0

I'm parsing an XML file which is too big to load into memory completely, so I am using an xml.etree.ElementTree.iterparse to parse it.

The problem I'm having is that sometimes, when I retrieve an element from the iterator, I find that some information which is present in my XML file becomes ommitted by ElementTree. Is this expected behaviour?

An example

...
<car>
    <engine>
        <part name="pump"\>
        <part name="ECU"\>
    </engine>
</car>
...

Suppose I'm parsing the XML snippet above with an xml.etree.ElementTree.iterparse iterator.

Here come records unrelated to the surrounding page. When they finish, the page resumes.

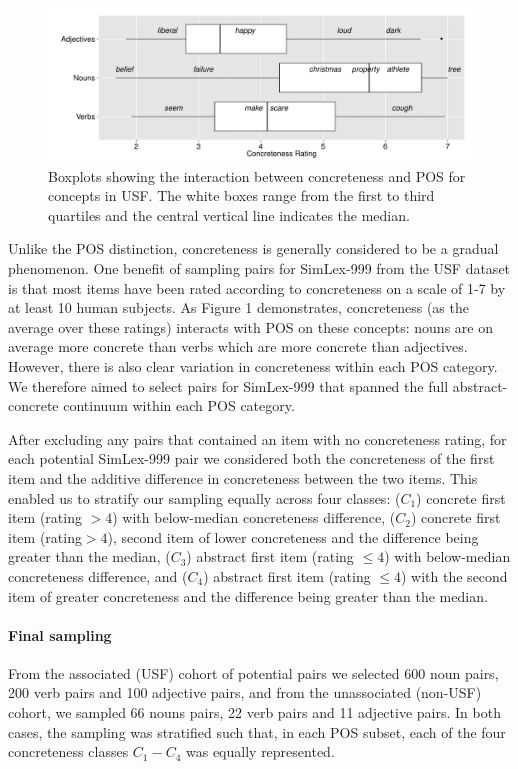\documentclass[fullname]{clv2}
\begin{document}
\begin{figure}[ht]  \includegraphics[width = \textwidth]{Figure_1_CL}  \caption{Boxplots showing the interaction between concreteness and POS for concepts in USF. The white boxes range from the first to third quartiles and the central vertical line indicates the median.}\end{figure}  

Unlike the POS distinction, concreteness  is generally considered to be a gradual phenomenon. One benefit of sampling pairs for SimLex-999 from the USF dataset is that most items have been rated according to concreteness on a scale of 1-7 by at least 10 human subjects. As Figure 1 demonstrates, concreteness (as the average over these ratings) interacts with POS on these concepts: nouns are on average more concrete than verbs which are more concrete than adjectives. However, there is also clear variation in concreteness within each POS category. We therefore aimed to select pairs for SimLex-999 that spanned the full abstract-concrete continuum within each POS category. 

After excluding any pairs that contained an item with no concreteness rating, for each potential SimLex-999 pair we considered both the concreteness of the first item and the additive difference in concreteness between the two items. This enabled us to stratify our sampling equally across four classes: (\( C_1\)) concrete first item (rating \(> 4\)) with below-median concreteness difference, (\( C_2\)) concrete first item (rating\( > 4\)), second item of lower concreteness and the difference being greater than the median, (\( C_3\)) abstract first item (rating \( \leq 4\)) with below-median concreteness difference, and (\( C_4\)) abstract first item (rating \(\leq 4\)) with the second item of greater concreteness and the difference being greater than the median. 

\paragraph{Final sampling} From the associated (USF) cohort of potential pairs we selected 600 noun pairs, 200 verb pairs and 100 adjective pairs, and from the unassociated (non-USF) cohort, we sampled 66 nouns pairs, 22 verb pairs and 11 adjective pairs. In both cases, the sampling was stratified such that, in each POS subset, each of the four concreteness classes \(C_1 - C_4\) was equally represented. 
\end{document}
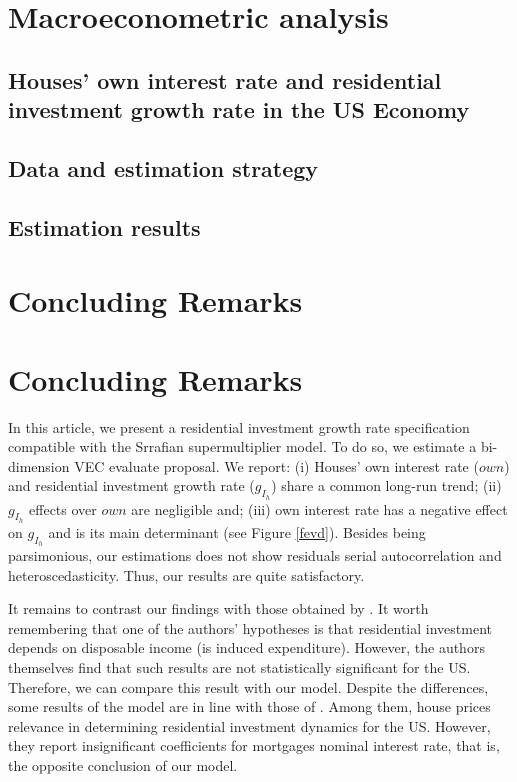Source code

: \documentclass[11pt]{article}
\begin{document}
\section{Macroeconometric analysis}
\label{sec:org1d3ae18}

\subsection{Houses’ own interest rate and residential investment growth rate in the US Economy}
\label{sec:org740ee4c}

\subsection{Data and estimation strategy}
\label{sec:org45cf168}

\subsection{Estimation results}
\label{sec:org9ea3507}



\section{Concluding Remarks}
\label{sec:org82b1225}
\label{sec:Conclusion}
\section{Concluding Remarks}\label{sec:Conclusion}

In this article, we present a residential investment growth rate specification compatible with the Srrafian supermultiplier model.
To do so, we estimate a bi-dimension VEC evaluate \textcite{teixeira_crescimento_2015}
proposal. 
We report: 
	(i) Houses' own interest rate (\(own\)) and residential investment growth rate (\(g_{I_h}\)) share a common long-run trend;
	(ii) \(g_{I_h}\) effects over \(own\) are negligible and; 
	(iii) own interest rate has a negative effect on \(g_{I_h}\) and is its main determinant (see Figure \ref{fevd}).
Besides being parsimonious, our estimations does not show residuals serial autocorrelation and heteroscedasticity. Thus, our results are quite satisfactory.

It remains to contrast our findings with those obtained by \textcite{arestis_residential_2015}.
It worth remembering that one of the authors' hypotheses is that residential investment depends on disposable income (is induced expenditure).
However, the authors themselves find that such results are not statistically significant for the US. Therefore, we can compare this result with our model.
Despite the differences, some results of the model are in line with those of \textcite{arestis_residential_2015}.
Among them, house prices relevance in determining residential investment dynamics for the US.
However, they report insignificant coefficients for mortgages nominal interest rate, that is, the opposite conclusion of our model.
\end{document}

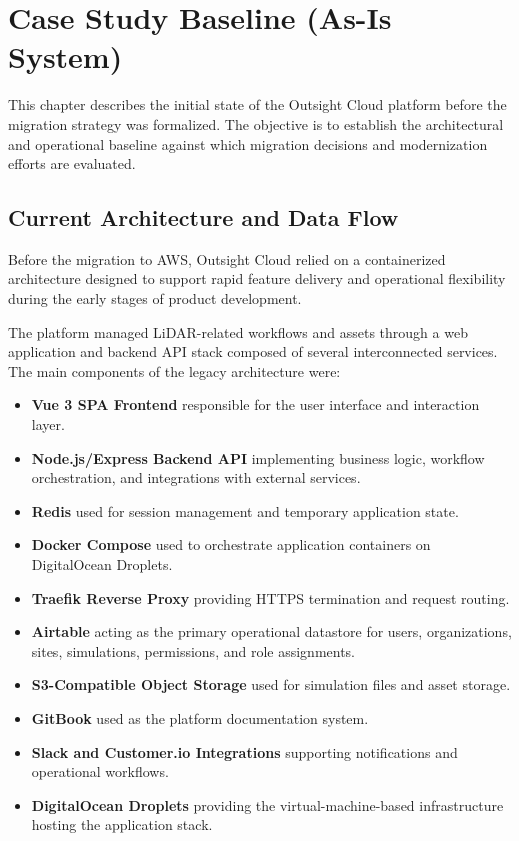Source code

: \chapter{Case Study Baseline (As-Is System)}
\label{chap:baseline}

This chapter describes the initial state of the Outsight Cloud platform before the migration strategy was formalized. The objective is to establish the architectural and operational baseline against which migration decisions and modernization efforts are evaluated.

\section{Current Architecture and Data Flow}
Before the migration to AWS, Outsight Cloud relied on a containerized architecture designed to support rapid feature delivery and operational flexibility during the early stages of product development.

The platform managed LiDAR-related workflows and assets through a web application and backend API stack composed of several interconnected services. The main components of the legacy architecture were:

\begin{itemize}
    \item \textbf{Vue 3 SPA Frontend} responsible for the user interface and interaction layer.

    \item \textbf{Node.js/Express Backend API} implementing business logic, workflow orchestration, and integrations with external services.

    \item \textbf{Redis} used for session management and temporary application state.

    \item \textbf{Docker Compose} used to orchestrate application containers on DigitalOcean Droplets.

    \item \textbf{Traefik Reverse Proxy} providing HTTPS termination and request routing.

    \item \textbf{Airtable} acting as the primary operational datastore for users, organizations, sites, simulations, permissions, and role assignments.

    \item \textbf{S3-Compatible Object Storage} used for simulation files and asset storage.

    \item \textbf{GitBook} used as the platform documentation system.

    \item \textbf{Slack and Customer.io Integrations} supporting notifications and operational workflows.

    \item \textbf{DigitalOcean Droplets} providing the virtual-machine-based infrastructure hosting the application stack.
\end{itemize}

In a given instance, the iterator gives me element elem, which points to the XML car element.

Then, I perform xml.etree.ElementTree.dump(elem) to see how well elem captures the actual XML data, and I get:

<car>
    <engine>
        <part name="pump"/>
        <part/>
    </engine>
<car>

Now, notice how the name of the second part element was not captured. Why does this happen and how can I work around it?

Severo Raz
  • 175
  • 11
  • Please provide a proper [mcve] (complete code that we can just copy, paste and run). – mzjn Jan 28 '21 at 11:22

1 Answers1

0

After some deeper searching, I found out that people have reported this issue with other xml parsing libraries as well, while using a parsing iterator for parsing large documents.

It turns out, when you process elements on the "start" event, the element may not be fully loaded. The solution to the problem is to process elements on the "end" event.

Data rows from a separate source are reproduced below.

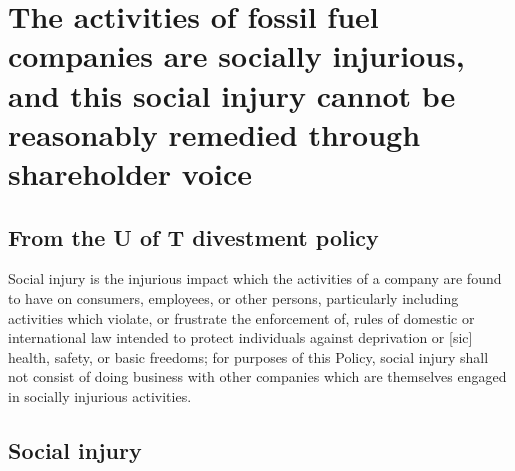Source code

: 


		\singlespacing
		\section{The activities of fossil fuel companies are socially injurious, and this social injury cannot be reasonably remedied through shareholder voice}
		\label{sec:SocialInjury}
		\doublespacing






	\subsection{From the U of T divestment policy}



\begin{itquote}
Social injury is the injurious impact which the activities of a company are found to have on consumers, employees, or other persons, particularly including activities which violate, or frustrate the enforcement of, rules of domestic or international law intended to protect individuals against deprivation or [sic] health, safety, or basic freedoms; for purposes of this Policy, social injury shall not consist of doing business with other companies which are themselves engaged in socially injurious activities.
\end{itquote}



	\subsection{Social injury}


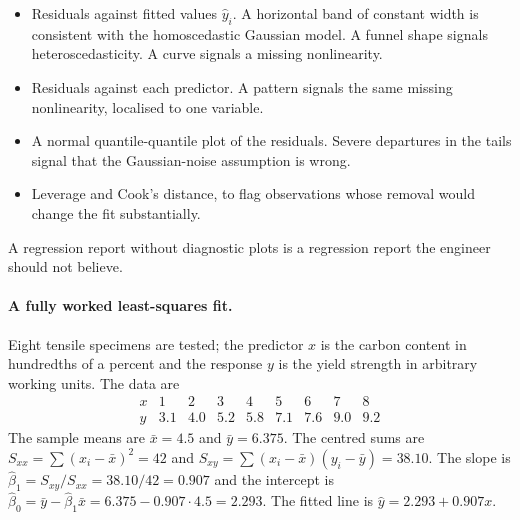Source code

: \begin{itemize}[leftmargin=*]
  \item Residuals against fitted values $\hat{y}_{i}$. A horizontal
    band of constant width is consistent with the homoscedastic
    Gaussian model. A funnel shape signals heteroscedasticity. A
    curve signals a missing nonlinearity.
  \item Residuals against each predictor. A pattern signals the
    same missing nonlinearity, localised to one variable.
  \item A normal quantile-quantile plot of the residuals. Severe
    departures in the tails signal that the Gaussian-noise
    assumption is wrong.
  \item Leverage and Cook's distance, to flag observations whose
    removal would change the fit substantially.
\end{itemize}

A regression report without diagnostic plots is a regression report
the engineer should not believe.

\paragraph{A fully worked least-squares fit.} Eight tensile
specimens are tested; the predictor $x$ is the carbon content in
hundredths of a percent and the response $y$ is the yield strength
in arbitrary working units. The data are
\[
\begin{array}{c|cccccccc}
x & 1 & 2 & 3 & 4 & 5 & 6 & 7 & 8 \\ \hline
y & 3.1 & 4.0 & 5.2 & 5.8 & 7.1 & 7.6 & 9.0 & 9.2
\end{array}
\]
The sample means are $\bar{x} = 4.5$ and $\bar{y} = 6.375$. The
centred sums are $S_{xx} = \sum(x_{i} - \bar{x})^{2} = 42$ and
$S_{xy} = \sum(x_{i} - \bar{x})(y_{i} - \bar{y}) = 38.10$. The slope
is $\hat{\beta}_{1} = S_{xy}/S_{xx} = 38.10/42 = 0.907$ and the
intercept is $\hat{\beta}_{0} = \bar{y} - \hat{\beta}_{1}\bar{x} =
6.375 - 0.907 \cdot 4.5 = 2.293$. The fitted line is
$\hat{y} = 2.293 + 0.907 x$.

From the question by Andreas titled "lxml.etree iterparse() and parsing element completely", I borrow the following quote, which I tracked down as coming from a tutorial on lxml:

"Note that the text, tail, and children of an Element are not necessarily present yet when receiving the start event. Only the end event guarantees that the Element has been parsed completely."

Severo Raz
  • 175
  • 11